Stored data entries:
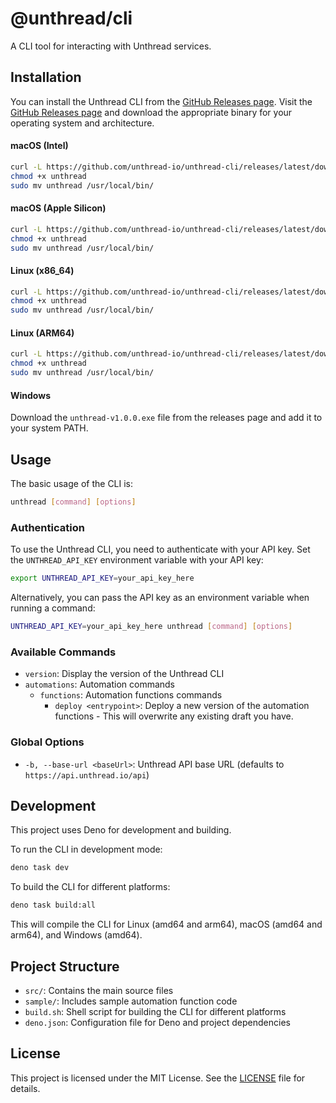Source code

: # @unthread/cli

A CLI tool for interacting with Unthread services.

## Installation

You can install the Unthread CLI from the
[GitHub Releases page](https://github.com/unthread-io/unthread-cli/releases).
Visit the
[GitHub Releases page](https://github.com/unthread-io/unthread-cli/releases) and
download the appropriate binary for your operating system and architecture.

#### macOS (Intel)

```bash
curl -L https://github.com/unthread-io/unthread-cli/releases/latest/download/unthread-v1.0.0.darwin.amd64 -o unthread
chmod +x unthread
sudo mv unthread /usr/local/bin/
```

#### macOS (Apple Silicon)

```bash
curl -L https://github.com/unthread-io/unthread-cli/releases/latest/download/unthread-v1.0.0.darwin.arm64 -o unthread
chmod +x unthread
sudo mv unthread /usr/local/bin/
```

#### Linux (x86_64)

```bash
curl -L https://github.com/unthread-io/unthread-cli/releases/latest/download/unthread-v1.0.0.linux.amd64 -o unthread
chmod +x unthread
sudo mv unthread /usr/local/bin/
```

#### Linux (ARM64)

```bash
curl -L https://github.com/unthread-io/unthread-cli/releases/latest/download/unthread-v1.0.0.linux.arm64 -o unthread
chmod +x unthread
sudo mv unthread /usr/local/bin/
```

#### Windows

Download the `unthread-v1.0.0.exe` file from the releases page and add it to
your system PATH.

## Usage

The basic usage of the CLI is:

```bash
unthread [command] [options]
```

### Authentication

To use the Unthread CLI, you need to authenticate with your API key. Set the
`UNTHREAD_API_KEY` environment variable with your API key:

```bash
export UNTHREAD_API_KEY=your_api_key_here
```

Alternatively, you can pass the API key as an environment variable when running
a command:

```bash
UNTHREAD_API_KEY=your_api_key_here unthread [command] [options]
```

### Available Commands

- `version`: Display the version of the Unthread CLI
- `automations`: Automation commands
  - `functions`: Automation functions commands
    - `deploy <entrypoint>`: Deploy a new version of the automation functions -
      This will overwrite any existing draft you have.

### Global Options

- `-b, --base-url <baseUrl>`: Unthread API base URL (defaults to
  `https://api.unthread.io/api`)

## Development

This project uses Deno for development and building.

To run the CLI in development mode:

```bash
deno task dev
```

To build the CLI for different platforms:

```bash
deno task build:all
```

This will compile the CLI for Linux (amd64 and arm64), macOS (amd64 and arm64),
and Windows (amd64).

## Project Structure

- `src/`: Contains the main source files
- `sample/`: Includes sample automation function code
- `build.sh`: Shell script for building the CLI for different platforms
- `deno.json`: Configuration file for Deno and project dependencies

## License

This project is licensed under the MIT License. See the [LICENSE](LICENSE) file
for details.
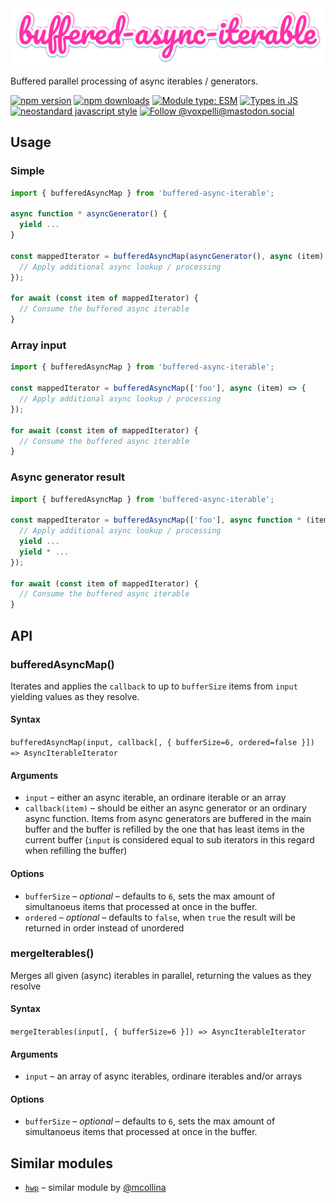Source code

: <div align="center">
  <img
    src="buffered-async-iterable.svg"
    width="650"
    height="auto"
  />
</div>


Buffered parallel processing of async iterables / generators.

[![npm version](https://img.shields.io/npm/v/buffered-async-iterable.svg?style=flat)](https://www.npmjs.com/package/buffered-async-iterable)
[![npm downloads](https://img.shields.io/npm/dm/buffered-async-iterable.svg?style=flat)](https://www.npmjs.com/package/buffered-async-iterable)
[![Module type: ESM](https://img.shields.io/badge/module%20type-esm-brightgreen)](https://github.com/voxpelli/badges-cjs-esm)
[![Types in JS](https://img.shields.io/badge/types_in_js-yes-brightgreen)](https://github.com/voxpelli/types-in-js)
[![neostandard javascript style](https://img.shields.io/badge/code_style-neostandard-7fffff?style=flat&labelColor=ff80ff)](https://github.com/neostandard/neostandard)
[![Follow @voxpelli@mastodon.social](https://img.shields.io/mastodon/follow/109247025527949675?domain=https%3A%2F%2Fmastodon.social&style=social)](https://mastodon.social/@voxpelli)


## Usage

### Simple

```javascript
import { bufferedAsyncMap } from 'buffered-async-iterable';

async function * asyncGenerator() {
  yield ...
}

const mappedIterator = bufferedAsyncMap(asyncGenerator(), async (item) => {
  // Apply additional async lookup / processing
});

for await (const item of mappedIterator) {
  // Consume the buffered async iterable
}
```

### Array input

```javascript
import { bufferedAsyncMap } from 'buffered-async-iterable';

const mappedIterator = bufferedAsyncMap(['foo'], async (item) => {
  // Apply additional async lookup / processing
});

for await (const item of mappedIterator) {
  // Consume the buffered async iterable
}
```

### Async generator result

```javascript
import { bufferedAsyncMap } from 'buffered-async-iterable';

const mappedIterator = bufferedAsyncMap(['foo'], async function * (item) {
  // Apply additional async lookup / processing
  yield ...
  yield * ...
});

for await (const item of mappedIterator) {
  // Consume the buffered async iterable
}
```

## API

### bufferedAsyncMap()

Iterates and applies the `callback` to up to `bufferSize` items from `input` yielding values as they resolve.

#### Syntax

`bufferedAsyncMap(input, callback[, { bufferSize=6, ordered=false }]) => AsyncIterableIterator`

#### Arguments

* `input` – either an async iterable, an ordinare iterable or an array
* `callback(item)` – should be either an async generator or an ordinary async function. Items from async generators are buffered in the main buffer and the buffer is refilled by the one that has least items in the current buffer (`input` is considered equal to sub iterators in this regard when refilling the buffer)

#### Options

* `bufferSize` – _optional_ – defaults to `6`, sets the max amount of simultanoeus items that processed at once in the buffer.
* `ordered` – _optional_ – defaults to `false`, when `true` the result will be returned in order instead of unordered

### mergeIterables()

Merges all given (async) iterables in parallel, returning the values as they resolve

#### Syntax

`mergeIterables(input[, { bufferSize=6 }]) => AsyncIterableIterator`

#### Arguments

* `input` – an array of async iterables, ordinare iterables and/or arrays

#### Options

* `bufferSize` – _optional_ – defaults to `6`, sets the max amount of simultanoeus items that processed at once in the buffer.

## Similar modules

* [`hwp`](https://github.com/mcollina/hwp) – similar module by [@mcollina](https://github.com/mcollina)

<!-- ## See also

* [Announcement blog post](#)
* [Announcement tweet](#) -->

● **TASK DESCRIPTION**
A verbatim copy of every entry is wanted; the pictures stay out of it.

● **ANSWER FOR THE TASK**
Source code

: # @unthread/cli

A CLI tool for interacting with Unthread services.

## Installation

You can install the Unthread CLI from the
[GitHub Releases page](https://github.com/unthread-io/unthread-cli/releases).
Visit the
[GitHub Releases page](https://github.com/unthread-io/unthread-cli/releases) and
download the appropriate binary for your operating system and architecture.

#### macOS (Intel)

```bash
curl -L https://github.com/unthread-io/unthread-cli/releases/latest/download/unthread-v1.0.0.darwin.amd64 -o unthread
chmod +x unthread
sudo mv unthread /usr/local/bin/
```

#### macOS (Apple Silicon)

```bash
curl -L https://github.com/unthread-io/unthread-cli/releases/latest/download/unthread-v1.0.0.darwin.arm64 -o unthread
chmod +x unthread
sudo mv unthread /usr/local/bin/
```

#### Linux (x86_64)

```bash
curl -L https://github.com/unthread-io/unthread-cli/releases/latest/download/unthread-v1.0.0.linux.amd64 -o unthread
chmod +x unthread
sudo mv unthread /usr/local/bin/
```

#### Linux (ARM64)

```bash
curl -L https://github.com/unthread-io/unthread-cli/releases/latest/download/unthread-v1.0.0.linux.arm64 -o unthread
chmod +x unthread
sudo mv unthread /usr/local/bin/
```

#### Windows

Download the `unthread-v1.0.0.exe` file from the releases page and add it to
your system PATH.

## Usage

The basic usage of the CLI is:

```bash
unthread [command] [options]
```

### Authentication

To use the Unthread CLI, you need to authenticate with your API key. Set the
`UNTHREAD_API_KEY` environment variable with your API key:

```bash
export UNTHREAD_API_KEY=your_api_key_here
```

Alternatively, you can pass the API key as an environment variable when running
a command:

```bash
UNTHREAD_API_KEY=your_api_key_here unthread [command] [options]
```

### Available Commands

- `version`: Display the version of the Unthread CLI
- `automations`: Automation commands
  - `functions`: Automation functions commands
    - `deploy <entrypoint>`: Deploy a new version of the automation functions -
      This will overwrite any existing draft you have.

### Global Options

- `-b, --base-url <baseUrl>`: Unthread API base URL (defaults to
  `https://api.unthread.io/api`)

## Development

This project uses Deno for development and building.

To run the CLI in development mode:

```bash
deno task dev
```

To build the CLI for different platforms:

```bash
deno task build:all
```

This will compile the CLI for Linux (amd64 and arm64), macOS (amd64 and arm64),
and Windows (amd64).

## Project Structure

- `src/`: Contains the main source files
- `sample/`: Includes sample automation function code
- `build.sh`: Shell script for building the CLI for different platforms
- `deno.json`: Configuration file for Deno and project dependencies

## License

This project is licensed under the MIT License. See the [LICENSE](LICENSE) file
for details.
Source code

: <div align="center">
  <img
    src="buffered-async-iterable.svg"
    width="650"
    height="auto"
  />
</div>


Buffered parallel processing of async iterables / generators.

[![npm version](https://img.shields.io/npm/v/buffered-async-iterable.svg?style=flat)](https://www.npmjs.com/package/buffered-async-iterable)
[![npm downloads](https://img.shields.io/npm/dm/buffered-async-iterable.svg?style=flat)](https://www.npmjs.com/package/buffered-async-iterable)
[![Module type: ESM](https://img.shields.io/badge/module%20type-esm-brightgreen)](https://github.com/voxpelli/badges-cjs-esm)
[![Types in JS](https://img.shields.io/badge/types_in_js-yes-brightgreen)](https://github.com/voxpelli/types-in-js)
[![neostandard javascript style](https://img.shields.io/badge/code_style-neostandard-7fffff?style=flat&labelColor=ff80ff)](https://github.com/neostandard/neostandard)
[![Follow @voxpelli@mastodon.social](https://img.shields.io/mastodon/follow/109247025527949675?domain=https%3A%2F%2Fmastodon.social&style=social)](https://mastodon.social/@voxpelli)


## Usage

### Simple

```javascript
import { bufferedAsyncMap } from 'buffered-async-iterable';

async function * asyncGenerator() {
  yield ...
}

const mappedIterator = bufferedAsyncMap(asyncGenerator(), async (item) => {
  // Apply additional async lookup / processing
});

for await (const item of mappedIterator) {
  // Consume the buffered async iterable
}
```

### Array input

```javascript
import { bufferedAsyncMap } from 'buffered-async-iterable';

const mappedIterator = bufferedAsyncMap(['foo'], async (item) => {
  // Apply additional async lookup / processing
});

for await (const item of mappedIterator) {
  // Consume the buffered async iterable
}
```

### Async generator result

```javascript
import { bufferedAsyncMap } from 'buffered-async-iterable';

const mappedIterator = bufferedAsyncMap(['foo'], async function * (item) {
  // Apply additional async lookup / processing
  yield ...
  yield * ...
});

for await (const item of mappedIterator) {
  // Consume the buffered async iterable
}
```

## API

### bufferedAsyncMap()

Iterates and applies the `callback` to up to `bufferSize` items from `input` yielding values as they resolve.

#### Syntax

`bufferedAsyncMap(input, callback[, { bufferSize=6, ordered=false }]) => AsyncIterableIterator`

#### Arguments

* `input` – either an async iterable, an ordinare iterable or an array
* `callback(item)` – should be either an async generator or an ordinary async function. Items from async generators are buffered in the main buffer and the buffer is refilled by the one that has least items in the current buffer (`input` is considered equal to sub iterators in this regard when refilling the buffer)

#### Options

* `bufferSize` – _optional_ – defaults to `6`, sets the max amount of simultanoeus items that processed at once in the buffer.
* `ordered` – _optional_ – defaults to `false`, when `true` the result will be returned in order instead of unordered

### mergeIterables()

Merges all given (async) iterables in parallel, returning the values as they resolve

#### Syntax

`mergeIterables(input[, { bufferSize=6 }]) => AsyncIterableIterator`

#### Arguments

* `input` – an array of async iterables, ordinare iterables and/or arrays

#### Options

* `bufferSize` – _optional_ – defaults to `6`, sets the max amount of simultanoeus items that processed at once in the buffer.

## Similar modules

* [`hwp`](https://github.com/mcollina/hwp) – similar module by [@mcollina](https://github.com/mcollina)

<!-- ## See also

* [Announcement blog post](#)
* [Announcement tweet](#) -->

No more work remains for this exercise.